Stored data
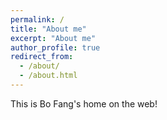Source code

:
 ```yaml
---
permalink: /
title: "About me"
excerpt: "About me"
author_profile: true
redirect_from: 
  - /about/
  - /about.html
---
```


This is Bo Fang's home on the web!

...

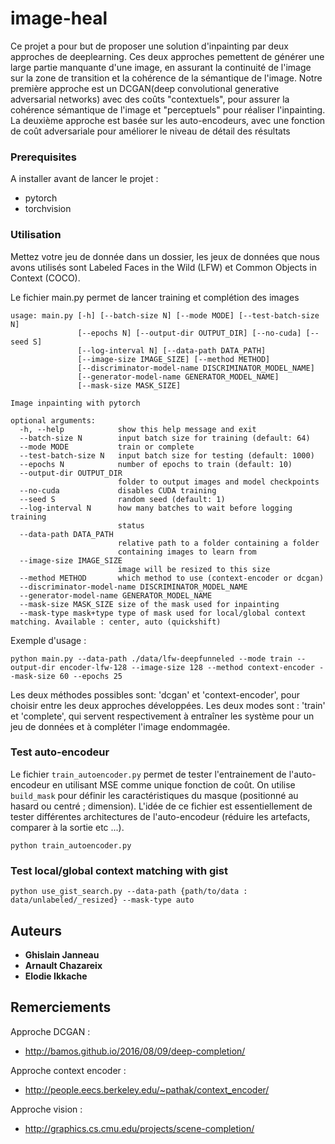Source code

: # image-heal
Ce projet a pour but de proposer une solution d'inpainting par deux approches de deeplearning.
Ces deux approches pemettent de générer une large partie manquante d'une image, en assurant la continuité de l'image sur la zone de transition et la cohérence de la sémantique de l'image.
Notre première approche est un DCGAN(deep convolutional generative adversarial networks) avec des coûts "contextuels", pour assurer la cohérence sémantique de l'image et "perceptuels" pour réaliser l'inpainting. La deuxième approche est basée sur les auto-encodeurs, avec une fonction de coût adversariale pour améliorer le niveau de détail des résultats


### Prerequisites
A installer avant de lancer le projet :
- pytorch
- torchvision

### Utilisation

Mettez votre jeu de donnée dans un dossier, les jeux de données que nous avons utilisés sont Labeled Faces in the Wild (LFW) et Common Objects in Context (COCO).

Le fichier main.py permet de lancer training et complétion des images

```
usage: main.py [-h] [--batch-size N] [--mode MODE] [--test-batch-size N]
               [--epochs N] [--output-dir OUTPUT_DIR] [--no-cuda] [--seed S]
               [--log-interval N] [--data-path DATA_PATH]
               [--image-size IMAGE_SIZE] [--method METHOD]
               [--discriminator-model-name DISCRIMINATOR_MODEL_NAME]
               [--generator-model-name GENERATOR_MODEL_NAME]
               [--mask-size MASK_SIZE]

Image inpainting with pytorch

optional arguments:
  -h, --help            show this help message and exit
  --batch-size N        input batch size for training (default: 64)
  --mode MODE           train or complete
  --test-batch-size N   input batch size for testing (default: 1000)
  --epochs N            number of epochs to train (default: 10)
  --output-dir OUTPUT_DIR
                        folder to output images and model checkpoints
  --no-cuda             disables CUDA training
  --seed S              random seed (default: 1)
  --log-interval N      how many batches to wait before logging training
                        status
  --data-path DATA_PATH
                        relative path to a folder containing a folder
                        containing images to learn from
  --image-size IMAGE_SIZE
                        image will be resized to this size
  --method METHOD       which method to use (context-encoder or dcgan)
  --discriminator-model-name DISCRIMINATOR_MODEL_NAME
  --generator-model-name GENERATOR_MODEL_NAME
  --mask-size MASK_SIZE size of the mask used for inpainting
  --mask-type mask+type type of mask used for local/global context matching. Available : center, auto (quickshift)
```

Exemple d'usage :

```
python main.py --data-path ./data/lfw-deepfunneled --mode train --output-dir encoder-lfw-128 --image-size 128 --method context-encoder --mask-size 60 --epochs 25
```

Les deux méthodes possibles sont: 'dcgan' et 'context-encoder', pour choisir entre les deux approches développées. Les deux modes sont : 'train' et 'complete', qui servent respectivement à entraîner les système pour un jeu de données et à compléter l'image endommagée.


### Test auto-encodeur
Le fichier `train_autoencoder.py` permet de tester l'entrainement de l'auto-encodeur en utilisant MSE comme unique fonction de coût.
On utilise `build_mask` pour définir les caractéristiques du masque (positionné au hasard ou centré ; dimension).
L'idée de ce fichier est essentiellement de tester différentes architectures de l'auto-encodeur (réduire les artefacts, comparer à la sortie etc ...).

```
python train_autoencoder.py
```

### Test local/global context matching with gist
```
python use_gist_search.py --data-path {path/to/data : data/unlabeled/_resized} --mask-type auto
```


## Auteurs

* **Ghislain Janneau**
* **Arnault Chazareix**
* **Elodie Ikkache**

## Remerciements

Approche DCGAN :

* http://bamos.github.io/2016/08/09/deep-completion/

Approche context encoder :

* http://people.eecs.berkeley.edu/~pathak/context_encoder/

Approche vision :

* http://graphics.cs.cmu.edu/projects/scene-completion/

TASK TO CARRY OUT - The number of lines in the data that contain the word "sémantique" is all that should be stated.

EXERCISE SOLUTION - 2